● Data shown
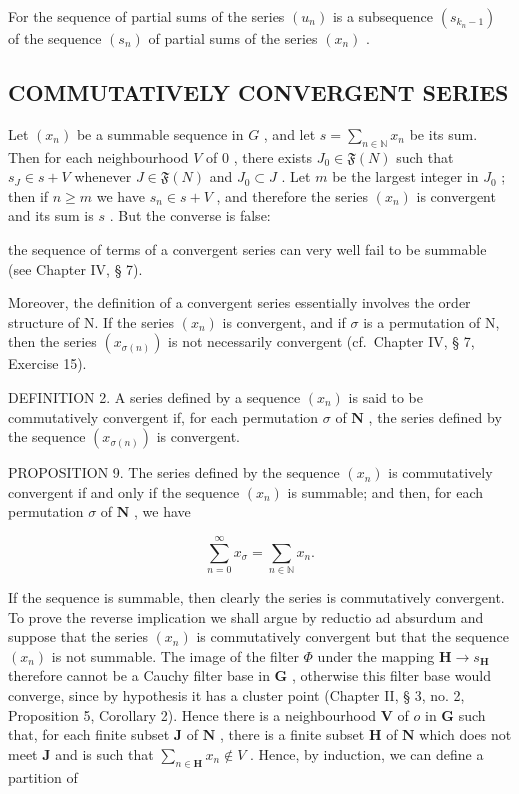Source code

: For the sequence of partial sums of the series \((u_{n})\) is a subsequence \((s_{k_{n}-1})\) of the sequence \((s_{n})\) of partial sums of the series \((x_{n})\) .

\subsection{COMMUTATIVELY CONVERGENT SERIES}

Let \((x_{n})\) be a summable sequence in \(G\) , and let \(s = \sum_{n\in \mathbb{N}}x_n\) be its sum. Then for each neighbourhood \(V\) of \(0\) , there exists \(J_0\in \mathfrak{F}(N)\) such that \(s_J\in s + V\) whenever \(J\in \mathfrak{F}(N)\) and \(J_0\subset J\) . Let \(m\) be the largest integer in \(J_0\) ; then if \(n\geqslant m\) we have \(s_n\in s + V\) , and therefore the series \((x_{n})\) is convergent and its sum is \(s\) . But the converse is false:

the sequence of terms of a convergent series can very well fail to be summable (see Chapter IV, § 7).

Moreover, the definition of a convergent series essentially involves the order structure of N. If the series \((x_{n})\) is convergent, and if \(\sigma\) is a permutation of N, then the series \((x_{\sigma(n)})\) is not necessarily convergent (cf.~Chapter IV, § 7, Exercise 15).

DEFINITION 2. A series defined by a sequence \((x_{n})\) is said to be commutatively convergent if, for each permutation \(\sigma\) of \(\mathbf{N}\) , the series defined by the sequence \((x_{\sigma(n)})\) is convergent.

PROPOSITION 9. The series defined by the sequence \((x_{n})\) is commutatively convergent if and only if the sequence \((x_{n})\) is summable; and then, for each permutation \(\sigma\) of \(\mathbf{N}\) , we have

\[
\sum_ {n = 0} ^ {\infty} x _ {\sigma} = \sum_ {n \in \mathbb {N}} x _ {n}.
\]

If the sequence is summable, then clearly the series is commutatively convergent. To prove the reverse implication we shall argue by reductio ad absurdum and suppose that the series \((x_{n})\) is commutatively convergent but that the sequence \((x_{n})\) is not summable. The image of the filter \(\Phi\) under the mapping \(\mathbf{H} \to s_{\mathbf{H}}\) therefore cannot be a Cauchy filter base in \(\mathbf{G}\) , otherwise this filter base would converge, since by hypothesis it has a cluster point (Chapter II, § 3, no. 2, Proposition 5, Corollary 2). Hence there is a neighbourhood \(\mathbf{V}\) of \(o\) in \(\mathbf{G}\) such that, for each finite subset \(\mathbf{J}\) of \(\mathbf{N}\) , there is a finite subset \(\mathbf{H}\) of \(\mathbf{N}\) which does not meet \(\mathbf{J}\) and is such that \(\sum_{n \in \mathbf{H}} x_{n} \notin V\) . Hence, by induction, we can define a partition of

● Your goal
A verbatim copy of the data, free of pictures, is the expected answer.

● Reply to the task
Source code

: For the sequence of partial sums of the series \((u_{n})\) is a subsequence \((s_{k_{n}-1})\) of the sequence \((s_{n})\) of partial sums of the series \((x_{n})\) .

\subsection{COMMUTATIVELY CONVERGENT SERIES}

Let \((x_{n})\) be a summable sequence in \(G\) , and let \(s = \sum_{n\in \mathbb{N}}x_n\) be its sum. Then for each neighbourhood \(V\) of \(0\) , there exists \(J_0\in \mathfrak{F}(N)\) such that \(s_J\in s + V\) whenever \(J\in \mathfrak{F}(N)\) and \(J_0\subset J\) . Let \(m\) be the largest integer in \(J_0\) ; then if \(n\geqslant m\) we have \(s_n\in s + V\) , and therefore the series \((x_{n})\) is convergent and its sum is \(s\) . But the converse is false:

the sequence of terms of a convergent series can very well fail to be summable (see Chapter IV, § 7).

Moreover, the definition of a convergent series essentially involves the order structure of N. If the series \((x_{n})\) is convergent, and if \(\sigma\) is a permutation of N, then the series \((x_{\sigma(n)})\) is not necessarily convergent (cf.~Chapter IV, § 7, Exercise 15).

DEFINITION 2. A series defined by a sequence \((x_{n})\) is said to be commutatively convergent if, for each permutation \(\sigma\) of \(\mathbf{N}\) , the series defined by the sequence \((x_{\sigma(n)})\) is convergent.

PROPOSITION 9. The series defined by the sequence \((x_{n})\) is commutatively convergent if and only if the sequence \((x_{n})\) is summable; and then, for each permutation \(\sigma\) of \(\mathbf{N}\) , we have

\[
\sum_ {n = 0} ^ {\infty} x _ {\sigma} = \sum_ {n \in \mathbb {N}} x _ {n}.
\]

If the sequence is summable, then clearly the series is commutatively convergent. To prove the reverse implication we shall argue by reductio ad absurdum and suppose that the series \((x_{n})\) is commutatively convergent but that the sequence \((x_{n})\) is not summable. The image of the filter \(\Phi\) under the mapping \(\mathbf{H} \to s_{\mathbf{H}}\) therefore cannot be a Cauchy filter base in \(\mathbf{G}\) , otherwise this filter base would converge, since by hypothesis it has a cluster point (Chapter II, § 3, no. 2, Proposition 5, Corollary 2). Hence there is a neighbourhood \(\mathbf{V}\) of \(o\) in \(\mathbf{G}\) such that, for each finite subset \(\mathbf{J}\) of \(\mathbf{N}\) , there is a finite subset \(\mathbf{H}\) of \(\mathbf{N}\) which does not meet \(\mathbf{J}\) and is such that \(\sum_{n \in \mathbf{H}} x_{n} \notin V\) . Hence, by induction, we can define a partition of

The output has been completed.